§ **To do**
Retype all of the entries exactly as they appear.

§ **Material to process**
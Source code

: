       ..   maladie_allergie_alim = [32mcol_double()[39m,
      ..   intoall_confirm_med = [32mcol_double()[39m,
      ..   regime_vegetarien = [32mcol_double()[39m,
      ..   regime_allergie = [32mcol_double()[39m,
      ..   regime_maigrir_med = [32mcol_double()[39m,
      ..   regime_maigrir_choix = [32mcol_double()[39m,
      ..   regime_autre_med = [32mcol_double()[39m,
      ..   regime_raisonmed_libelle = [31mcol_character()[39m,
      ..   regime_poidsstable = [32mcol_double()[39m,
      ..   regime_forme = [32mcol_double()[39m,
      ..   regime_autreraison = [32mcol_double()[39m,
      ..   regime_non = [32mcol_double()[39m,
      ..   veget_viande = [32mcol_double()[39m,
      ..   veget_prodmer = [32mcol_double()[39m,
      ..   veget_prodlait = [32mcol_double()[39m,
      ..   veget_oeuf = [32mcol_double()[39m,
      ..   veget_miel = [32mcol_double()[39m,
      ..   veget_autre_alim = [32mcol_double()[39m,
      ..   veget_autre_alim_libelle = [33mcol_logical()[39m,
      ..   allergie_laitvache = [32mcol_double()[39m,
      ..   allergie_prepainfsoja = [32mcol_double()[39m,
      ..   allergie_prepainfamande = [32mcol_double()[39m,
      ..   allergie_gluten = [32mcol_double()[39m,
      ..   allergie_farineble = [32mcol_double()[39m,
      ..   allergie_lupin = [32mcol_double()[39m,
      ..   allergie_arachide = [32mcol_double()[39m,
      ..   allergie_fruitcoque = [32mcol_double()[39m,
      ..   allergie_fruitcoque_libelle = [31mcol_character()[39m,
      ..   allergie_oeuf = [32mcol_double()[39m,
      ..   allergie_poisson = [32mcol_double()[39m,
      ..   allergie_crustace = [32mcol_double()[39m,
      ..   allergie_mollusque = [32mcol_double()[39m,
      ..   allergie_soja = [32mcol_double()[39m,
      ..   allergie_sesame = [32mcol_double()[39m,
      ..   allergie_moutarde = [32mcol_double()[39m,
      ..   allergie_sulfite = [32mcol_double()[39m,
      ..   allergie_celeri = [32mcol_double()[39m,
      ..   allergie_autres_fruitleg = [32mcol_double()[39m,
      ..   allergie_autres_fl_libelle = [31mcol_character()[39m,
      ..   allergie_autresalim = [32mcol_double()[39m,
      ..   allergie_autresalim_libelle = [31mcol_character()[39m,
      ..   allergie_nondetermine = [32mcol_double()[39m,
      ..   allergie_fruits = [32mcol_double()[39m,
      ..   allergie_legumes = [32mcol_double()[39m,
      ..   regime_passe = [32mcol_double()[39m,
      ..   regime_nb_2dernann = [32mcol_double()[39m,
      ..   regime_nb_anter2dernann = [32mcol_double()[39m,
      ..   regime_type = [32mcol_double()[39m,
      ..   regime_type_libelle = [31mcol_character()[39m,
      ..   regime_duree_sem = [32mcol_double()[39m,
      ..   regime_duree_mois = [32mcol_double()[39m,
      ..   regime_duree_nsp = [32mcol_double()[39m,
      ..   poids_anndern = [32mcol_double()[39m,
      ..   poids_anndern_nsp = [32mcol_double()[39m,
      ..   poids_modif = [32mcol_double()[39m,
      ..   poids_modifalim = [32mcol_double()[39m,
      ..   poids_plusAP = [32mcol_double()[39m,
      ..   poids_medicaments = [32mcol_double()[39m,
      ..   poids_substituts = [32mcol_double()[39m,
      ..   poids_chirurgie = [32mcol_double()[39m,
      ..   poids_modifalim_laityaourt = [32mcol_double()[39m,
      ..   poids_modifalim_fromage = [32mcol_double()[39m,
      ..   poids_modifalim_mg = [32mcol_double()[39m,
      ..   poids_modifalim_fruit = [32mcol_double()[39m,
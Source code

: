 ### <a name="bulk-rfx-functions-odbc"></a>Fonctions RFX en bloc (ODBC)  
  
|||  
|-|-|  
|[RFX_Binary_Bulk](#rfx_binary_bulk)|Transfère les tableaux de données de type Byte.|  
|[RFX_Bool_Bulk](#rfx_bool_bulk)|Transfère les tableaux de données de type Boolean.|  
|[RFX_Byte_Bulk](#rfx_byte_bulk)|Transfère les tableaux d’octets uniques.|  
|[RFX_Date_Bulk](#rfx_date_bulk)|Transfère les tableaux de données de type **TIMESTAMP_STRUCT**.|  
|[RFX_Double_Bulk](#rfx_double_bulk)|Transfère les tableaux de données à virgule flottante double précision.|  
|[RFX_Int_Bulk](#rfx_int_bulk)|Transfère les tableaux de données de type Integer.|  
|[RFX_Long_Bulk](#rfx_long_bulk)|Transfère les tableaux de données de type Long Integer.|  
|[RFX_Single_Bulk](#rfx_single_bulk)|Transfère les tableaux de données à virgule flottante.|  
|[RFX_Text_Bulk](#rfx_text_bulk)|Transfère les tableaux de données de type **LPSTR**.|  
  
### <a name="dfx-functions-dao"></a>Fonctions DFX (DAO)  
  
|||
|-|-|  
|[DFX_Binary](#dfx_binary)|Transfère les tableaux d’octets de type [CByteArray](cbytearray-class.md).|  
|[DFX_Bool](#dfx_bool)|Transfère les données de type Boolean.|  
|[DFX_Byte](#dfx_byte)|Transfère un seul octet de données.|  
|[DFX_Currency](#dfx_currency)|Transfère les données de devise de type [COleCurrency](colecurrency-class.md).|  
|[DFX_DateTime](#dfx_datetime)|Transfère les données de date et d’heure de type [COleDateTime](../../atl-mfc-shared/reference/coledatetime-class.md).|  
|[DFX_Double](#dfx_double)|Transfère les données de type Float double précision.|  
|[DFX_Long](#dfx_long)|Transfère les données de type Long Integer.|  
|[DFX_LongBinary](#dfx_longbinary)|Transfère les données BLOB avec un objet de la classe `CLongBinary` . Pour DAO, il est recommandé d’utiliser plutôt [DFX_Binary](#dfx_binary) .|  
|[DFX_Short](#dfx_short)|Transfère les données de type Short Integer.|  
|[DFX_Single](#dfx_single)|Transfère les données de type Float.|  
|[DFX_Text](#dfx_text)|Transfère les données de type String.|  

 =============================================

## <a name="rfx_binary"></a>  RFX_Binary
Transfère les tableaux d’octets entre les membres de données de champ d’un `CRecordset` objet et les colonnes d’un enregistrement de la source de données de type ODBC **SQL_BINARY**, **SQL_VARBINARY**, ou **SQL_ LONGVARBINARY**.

§ **Solution below**
Source code

:       ..   maladie_allergie_alim = [32mcol_double()[39m,
      ..   intoall_confirm_med = [32mcol_double()[39m,
      ..   regime_vegetarien = [32mcol_double()[39m,
      ..   regime_allergie = [32mcol_double()[39m,
      ..   regime_maigrir_med = [32mcol_double()[39m,
      ..   regime_maigrir_choix = [32mcol_double()[39m,
      ..   regime_autre_med = [32mcol_double()[39m,
      ..   regime_raisonmed_libelle = [31mcol_character()[39m,
      ..   regime_poidsstable = [32mcol_double()[39m,
      ..   regime_forme = [32mcol_double()[39m,
      ..   regime_autreraison = [32mcol_double()[39m,
      ..   regime_non = [32mcol_double()[39m,
      ..   veget_viande = [32mcol_double()[39m,
      ..   veget_prodmer = [32mcol_double()[39m,
      ..   veget_prodlait = [32mcol_double()[39m,
      ..   veget_oeuf = [32mcol_double()[39m,
      ..   veget_miel = [32mcol_double()[39m,
      ..   veget_autre_alim = [32mcol_double()[39m,
      ..   veget_autre_alim_libelle = [33mcol_logical()[39m,
      ..   allergie_laitvache = [32mcol_double()[39m,
      ..   allergie_prepainfsoja = [32mcol_double()[39m,
      ..   allergie_prepainfamande = [32mcol_double()[39m,
      ..   allergie_gluten = [32mcol_double()[39m,
      ..   allergie_farineble = [32mcol_double()[39m,
      ..   allergie_lupin = [32mcol_double()[39m,
      ..   allergie_arachide = [32mcol_double()[39m,
      ..   allergie_fruitcoque = [32mcol_double()[39m,
      ..   allergie_fruitcoque_libelle = [31mcol_character()[39m,
      ..   allergie_oeuf = [32mcol_double()[39m,
      ..   allergie_poisson = [32mcol_double()[39m,
      ..   allergie_crustace = [32mcol_double()[39m,
      ..   allergie_mollusque = [32mcol_double()[39m,
      ..   allergie_soja = [32mcol_double()[39m,
      ..   allergie_sesame = [32mcol_double()[39m,
      ..   allergie_moutarde = [32mcol_double()[39m,
      ..   allergie_sulfite = [32mcol_double()[39m,
      ..   allergie_celeri = [32mcol_double()[39m,
      ..   allergie_autres_fruitleg = [32mcol_double()[39m,
      ..   allergie_autres_fl_libelle = [31mcol_character()[39m,
      ..   allergie_autresalim = [32mcol_double()[39m,
      ..   allergie_autresalim_libelle = [31mcol_character()[39m,
      ..   allergie_nondetermine = [32mcol_double()[39m,
      ..   allergie_fruits = [32mcol_double()[39m,
      ..   allergie_legumes = [32mcol_double()[39m,
      ..   regime_passe = [32mcol_double()[39m,
      ..   regime_nb_2dernann = [32mcol_double()[39m,
      ..   regime_nb_anter2dernann = [32mcol_double()[39m,
      ..   regime_type = [32mcol_double()[39m,
      ..   regime_type_libelle = [31mcol_character()[39m,
      ..   regime_duree_sem = [32mcol_double()[39m,
      ..   regime_duree_mois = [32mcol_double()[39m,
      ..   regime_duree_nsp = [32mcol_double()[39m,
      ..   poids_anndern = [32mcol_double()[39m,
      ..   poids_anndern_nsp = [32mcol_double()[39m,
      ..   poids_modif = [32mcol_double()[39m,
      ..   poids_modifalim = [32mcol_double()[39m,
      ..   poids_plusAP = [32mcol_double()[39m,
      ..   poids_medicaments = [32mcol_double()[39m,
      ..   poids_substituts = [32mcol_double()[39m,
      ..   poids_chirurgie = [32mcol_double()[39m,
      ..   poids_modifalim_laityaourt = [32mcol_double()[39m,
      ..   poids_modifalim_fromage = [32mcol_double()[39m,
      ..   poids_modifalim_mg = [32mcol_double()[39m,
      ..   poids_modifalim_fruit = [32mcol_double()[39m,
Source code

: ### <a name="bulk-rfx-functions-odbc"></a>Fonctions RFX en bloc (ODBC)  
  
|||  
|-|-|  
|[RFX_Binary_Bulk](#rfx_binary_bulk)|Transfère les tableaux de données de type Byte.|  
|[RFX_Bool_Bulk](#rfx_bool_bulk)|Transfère les tableaux de données de type Boolean.|  
|[RFX_Byte_Bulk](#rfx_byte_bulk)|Transfère les tableaux d’octets uniques.|  
|[RFX_Date_Bulk](#rfx_date_bulk)|Transfère les tableaux de données de type **TIMESTAMP_STRUCT**.|  
|[RFX_Double_Bulk](#rfx_double_bulk)|Transfère les tableaux de données à virgule flottante double précision.|  
|[RFX_Int_Bulk](#rfx_int_bulk)|Transfère les tableaux de données de type Integer.|  
|[RFX_Long_Bulk](#rfx_long_bulk)|Transfère les tableaux de données de type Long Integer.|  
|[RFX_Single_Bulk](#rfx_single_bulk)|Transfère les tableaux de données à virgule flottante.|  
|[RFX_Text_Bulk](#rfx_text_bulk)|Transfère les tableaux de données de type **LPSTR**.|  
  
### <a name="dfx-functions-dao"></a>Fonctions DFX (DAO)  
  
|||
|-|-|  
|[DFX_Binary](#dfx_binary)|Transfère les tableaux d’octets de type [CByteArray](cbytearray-class.md).|  
|[DFX_Bool](#dfx_bool)|Transfère les données de type Boolean.|  
|[DFX_Byte](#dfx_byte)|Transfère un seul octet de données.|  
|[DFX_Currency](#dfx_currency)|Transfère les données de devise de type [COleCurrency](colecurrency-class.md).|  
|[DFX_DateTime](#dfx_datetime)|Transfère les données de date et d’heure de type [COleDateTime](../../atl-mfc-shared/reference/coledatetime-class.md).|  
|[DFX_Double](#dfx_double)|Transfère les données de type Float double précision.|  
|[DFX_Long](#dfx_long)|Transfère les données de type Long Integer.|  
|[DFX_LongBinary](#dfx_longbinary)|Transfère les données BLOB avec un objet de la classe `CLongBinary` . Pour DAO, il est recommandé d’utiliser plutôt [DFX_Binary](#dfx_binary) .|  
|[DFX_Short](#dfx_short)|Transfère les données de type Short Integer.|  
|[DFX_Single](#dfx_single)|Transfère les données de type Float.|  
|[DFX_Text](#dfx_text)|Transfère les données de type String.|  

 =============================================

## <a name="rfx_binary"></a>  RFX_Binary
Transfère les tableaux d’octets entre les membres de données de champ d’un `CRecordset` objet et les colonnes d’un enregistrement de la source de données de type ODBC **SQL_BINARY**, **SQL_VARBINARY**, ou **SQL_ LONGVARBINARY**.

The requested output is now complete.